* PROVIDED INFORMATION:
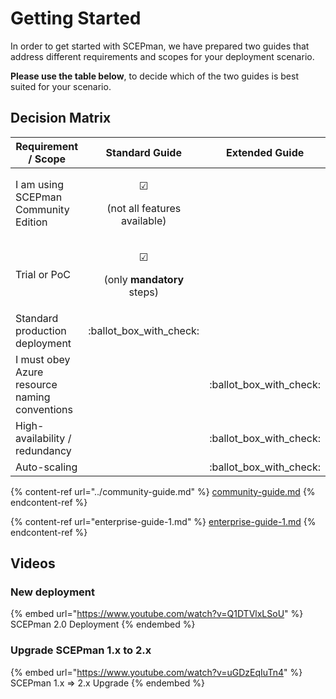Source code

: # Getting Started

In order to get started with SCEPman, we have prepared two guides that address different requirements and scopes for your deployment scenario.

**Please use the table below**, to decide which of the two guides is best suited for your scenario.

## Decision Matrix

| Requirement / Scope                           |                                                        Standard Guide                                                        |       Extended Guide       |
| --------------------------------------------- | :--------------------------------------------------------------------------------------------------------------------------: | :------------------------: |
| I am using SCEPman Community Edition          |       <p><span data-gb-custom-inline data-tag="emoji" data-code="2611">☑</span></p><p> (not all features available)</p>      |                            |
| Trial or PoC                                  | <p><span data-gb-custom-inline data-tag="emoji" data-code="2611">☑</span> </p><p>(only <strong>mandatory</strong> steps)</p> |                            |
| Standard production deployment                |                                                  :ballot\_box\_with\_check:                                                  |                            |
| I must obey Azure resource naming conventions |                                                                                                                              | :ballot\_box\_with\_check: |
| High-availability / redundancy                |                                                                                                                              | :ballot\_box\_with\_check: |
| Auto-scaling                                  |                                                                                                                              | :ballot\_box\_with\_check: |

{% content-ref url="../community-guide.md" %}
[community-guide.md](../community-guide.md)
{% endcontent-ref %}

{% content-ref url="enterprise-guide-1.md" %}
[enterprise-guide-1.md](enterprise-guide-1.md)
{% endcontent-ref %}

## Videos

### New deployment

{% embed url="https://www.youtube.com/watch?v=Q1DTVlxLSoU" %}
SCEPman 2.0 Deployment
{% endembed %}

### Upgrade SCEPman 1.x to 2.x

{% embed url="https://www.youtube.com/watch?v=uGDzEqIuTn4" %}
SCEPman 1.x => 2.x Upgrade
{% endembed %}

* WORK ORDER: Since the pictures are not wanted, set down only the rest of each record, exactly as above.

* RESPONSE TO THE TASK:
Source code

: # Getting Started

In order to get started with SCEPman, we have prepared two guides that address different requirements and scopes for your deployment scenario.

**Please use the table below**, to decide which of the two guides is best suited for your scenario.

## Decision Matrix

| Requirement / Scope                           |                                                        Standard Guide                                                        |       Extended Guide       |
| --------------------------------------------- | :--------------------------------------------------------------------------------------------------------------------------: | :------------------------: |
| I am using SCEPman Community Edition          |       <p><span data-gb-custom-inline data-tag="emoji" data-code="2611">☑</span></p><p> (not all features available)</p>      |                            |
| Trial or PoC                                  | <p><span data-gb-custom-inline data-tag="emoji" data-code="2611">☑</span> </p><p>(only <strong>mandatory</strong> steps)</p> |                            |
| Standard production deployment                |                                                  :ballot\_box\_with\_check:                                                  |                            |
| I must obey Azure resource naming conventions |                                                                                                                              | :ballot\_box\_with\_check: |
| High-availability / redundancy                |                                                                                                                              | :ballot\_box\_with\_check: |
| Auto-scaling                                  |                                                                                                                              | :ballot\_box\_with\_check: |

{% content-ref url="../community-guide.md" %}
[community-guide.md](../community-guide.md)
{% endcontent-ref %}

{% content-ref url="enterprise-guide-1.md" %}
[enterprise-guide-1.md](enterprise-guide-1.md)
{% endcontent-ref %}

## Videos

### New deployment

{% embed url="https://www.youtube.com/watch?v=Q1DTVlxLSoU" %}
SCEPman 2.0 Deployment
{% endembed %}

### Upgrade SCEPman 1.x to 2.x

{% embed url="https://www.youtube.com/watch?v=uGDzEqIuTn4" %}
SCEPman 1.x => 2.x Upgrade
{% endembed %}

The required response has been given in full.